D’ailleurs, Billie Holiday la chantait de façon ciblée. Bien que cette œuvre fasse partie intégrante de son répertoire standard, elle en variait souvent l’interprétation. Pour Angela Davis, Strange Fruit a relancé de façon décisive la tradition de la résistance et de la protestation dans la musique et la culture noires américaines, mais aussi dans celles des autres communautés. Alors qu’en 1939, le Time Magazine qualifiait le morceau Strange Fruit de musique de propagande, le même magazine hissait, soixante ans plus tard, le titre au rang de chanson du 20e siècle.
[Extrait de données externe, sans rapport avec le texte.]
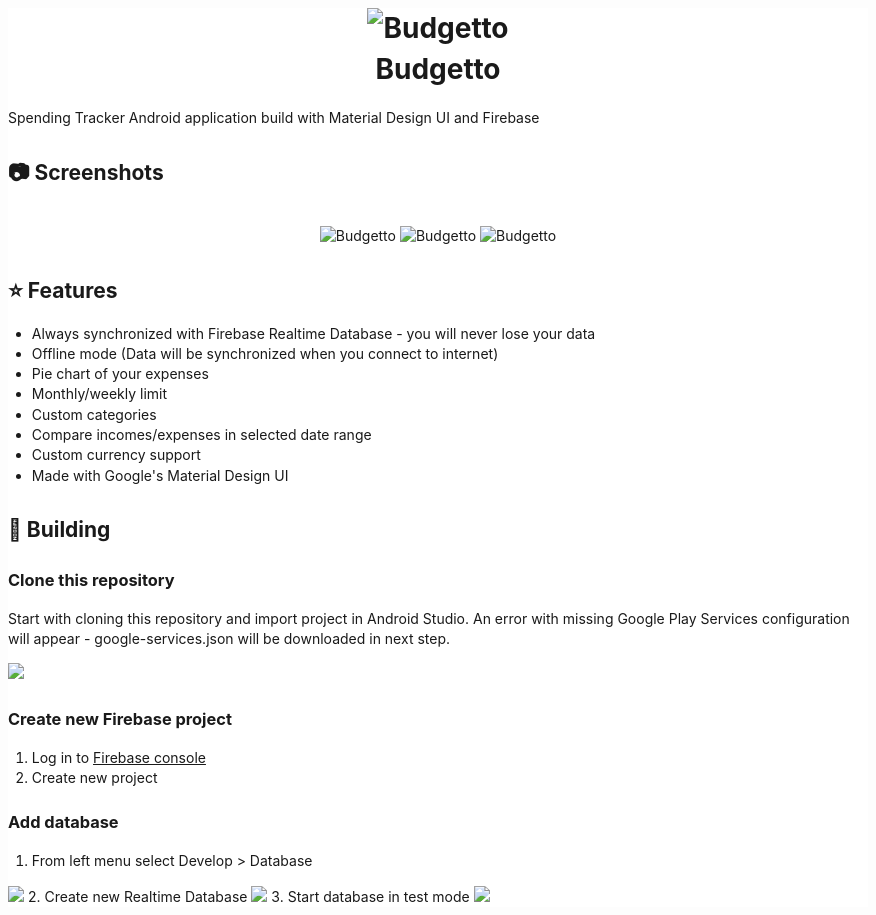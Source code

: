 <h1 align="center">
  <img src="https://raw.githubusercontent.com/jakubdybczak/Budgetto/master/app/src/main/res/drawable-xxxhdpi/logo.png" alt="Budgetto" width="200">
  <br>Budgetto<br>
</h1>

Spending Tracker Android application build with Material Design UI and Firebase

## :camera: Screenshots

<p align="center">
  <br>
  <img src="https://raw.githubusercontent.com/jakubdybczak/Budgetto/master/readme_assets/screenshot1.jpg" alt="Budgetto" width="25%">
  <img src="https://raw.githubusercontent.com/jakubdybczak/Budgetto/master/readme_assets/animation1.gif" alt="Budgetto" width="25%">
  <img src="https://raw.githubusercontent.com/jakubdybczak/Budgetto/master/readme_assets/screenshot2.jpg" alt="Budgetto" width="25%">
</p>

## :star: Features

* Always synchronized with Firebase Realtime Database - you will never lose your data
* Offline mode (Data will be synchronized when you connect to internet)
* Pie chart of your expenses
* Monthly/weekly limit
* Custom categories
* Compare incomes/expenses in selected date range
* Custom currency support
* Made with Google's Material Design UI

## :hammer: Building

### Clone this repository
Start with cloning this repository and import project in Android Studio. An error with missing Google Play Services configuration will appear - google-services.json will be downloaded in next step.

<img src="https://raw.githubusercontent.com/jakubdybczak/Budgetto/master/readme_assets/building/import_error.png" width="400"/>
  
### Create new Firebase project
1. Log in to [Firebase console](https://console.firebase.google.com/)
2. Create new project

### Add database
1. From left menu select Develop > Database
  <img src="https://raw.githubusercontent.com/jakubdybczak/Budgetto/master/readme_assets/building/database1.png" width="250"/>
2. Create new Realtime Database
  <img src="https://raw.githubusercontent.com/jakubdybczak/Budgetto/master/readme_assets/building/database2.png" width="600"/>
3. Start database in test mode
  <img src="https://raw.githubusercontent.com/jakubdybczak/Budgetto/master/readme_assets/building/database3.png" width="350"/>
Strange Fruit a longtemps été « persona non grata » à la radio aux États-Unis, la BBC a tout d’abord refusé de la diffuser et elle était officiellement interdite sur les ondes sud-africaines du temps de l’Apartheid.
Paradoxalement, bien que ce morceau fasse partie intégrante de l’histoire de la musique américaine et qu’il reste très apprécié du public, il n’est que rarement interprété. Pour nombre d’auditeurs, la chanson, et notamment son interprétation par Billie Holiday, est jugée déstabilisante, voire douloureuse à entendre. Pour un chanteur, interpréter ce morceau est une véritable gageure car la version de Billie Holiday fait date, d’où une pression énorme.
Parmi les autres interprètes célèbres de Strange Fruit, on peut citer (tentative d’ordre chronologique) : Ella Fitzgerald, Nina Simone, Carmen McRae, Josh White, Diana Ross, Robert Wyatt, Jeff Buckley, Marcus Miller (à la clarinette basse), Cassandra Wilson, Sting, Mary Coughlan, Jimmy Scott, Lou Rawls.